Task
Write out each line of the material again, word for word.

Listed records
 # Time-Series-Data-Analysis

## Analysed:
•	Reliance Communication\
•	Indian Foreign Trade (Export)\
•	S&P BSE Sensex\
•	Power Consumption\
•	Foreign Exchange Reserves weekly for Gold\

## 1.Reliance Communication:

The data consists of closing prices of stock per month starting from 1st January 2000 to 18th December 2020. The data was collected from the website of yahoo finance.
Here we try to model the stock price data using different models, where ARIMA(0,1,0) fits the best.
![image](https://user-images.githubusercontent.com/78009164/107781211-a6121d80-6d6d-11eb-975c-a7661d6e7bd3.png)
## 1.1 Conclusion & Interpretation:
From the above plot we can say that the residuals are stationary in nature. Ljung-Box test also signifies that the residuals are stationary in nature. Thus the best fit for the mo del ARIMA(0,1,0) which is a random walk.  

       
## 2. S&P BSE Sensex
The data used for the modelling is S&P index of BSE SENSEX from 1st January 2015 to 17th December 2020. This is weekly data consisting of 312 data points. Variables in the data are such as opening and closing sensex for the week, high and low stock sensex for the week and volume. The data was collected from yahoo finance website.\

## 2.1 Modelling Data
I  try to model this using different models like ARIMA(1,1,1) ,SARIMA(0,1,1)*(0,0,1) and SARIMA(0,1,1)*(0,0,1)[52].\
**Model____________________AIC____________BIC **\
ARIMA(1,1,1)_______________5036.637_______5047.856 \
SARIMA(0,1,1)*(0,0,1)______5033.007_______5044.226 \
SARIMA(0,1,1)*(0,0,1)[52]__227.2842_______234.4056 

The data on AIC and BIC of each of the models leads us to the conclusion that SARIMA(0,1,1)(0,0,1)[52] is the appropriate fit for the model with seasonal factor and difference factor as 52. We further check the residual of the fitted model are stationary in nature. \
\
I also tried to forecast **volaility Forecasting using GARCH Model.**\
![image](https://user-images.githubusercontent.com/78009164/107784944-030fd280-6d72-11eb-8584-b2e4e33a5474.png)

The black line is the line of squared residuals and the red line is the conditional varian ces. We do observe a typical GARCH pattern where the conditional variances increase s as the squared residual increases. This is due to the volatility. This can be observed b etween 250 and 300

Written solution
 # Time-Series-Data-Analysis

## Analysed:
•	Reliance Communication\
•	Indian Foreign Trade (Export)\
•	S&P BSE Sensex\
•	Power Consumption\
•	Foreign Exchange Reserves weekly for Gold\

## 1.Reliance Communication:

The data consists of closing prices of stock per month starting from 1st January 2000 to 18th December 2020. The data was collected from the website of yahoo finance.
Here we try to model the stock price data using different models, where ARIMA(0,1,0) fits the best.
![image](https://user-images.githubusercontent.com/78009164/107781211-a6121d80-6d6d-11eb-975c-a7661d6e7bd3.png)
## 1.1 Conclusion & Interpretation:
From the above plot we can say that the residuals are stationary in nature. Ljung-Box test also signifies that the residuals are stationary in nature. Thus the best fit for the mo del ARIMA(0,1,0) which is a random walk.  

       
## 2. S&P BSE Sensex
The data used for the modelling is S&P index of BSE SENSEX from 1st January 2015 to 17th December 2020. This is weekly data consisting of 312 data points. Variables in the data are such as opening and closing sensex for the week, high and low stock sensex for the week and volume. The data was collected from yahoo finance website.\

## 2.1 Modelling Data
I  try to model this using different models like ARIMA(1,1,1) ,SARIMA(0,1,1)*(0,0,1) and SARIMA(0,1,1)*(0,0,1)[52].\
**Model____________________AIC____________BIC **\
ARIMA(1,1,1)_______________5036.637_______5047.856 \
SARIMA(0,1,1)*(0,0,1)______5033.007_______5044.226 \
SARIMA(0,1,1)*(0,0,1)[52]__227.2842_______234.4056 

The data on AIC and BIC of each of the models leads us to the conclusion that SARIMA(0,1,1)(0,0,1)[52] is the appropriate fit for the model with seasonal factor and difference factor as 52. We further check the residual of the fitted model are stationary in nature. \
\
I also tried to forecast **volaility Forecasting using GARCH Model.**\
![image](https://user-images.githubusercontent.com/78009164/107784944-030fd280-6d72-11eb-8584-b2e4e33a5474.png)

The black line is the line of squared residuals and the red line is the conditional varian ces. We do observe a typical GARCH pattern where the conditional variances increase s as the squared residual increases. This is due to the volatility. This can be observed b etween 250 and 300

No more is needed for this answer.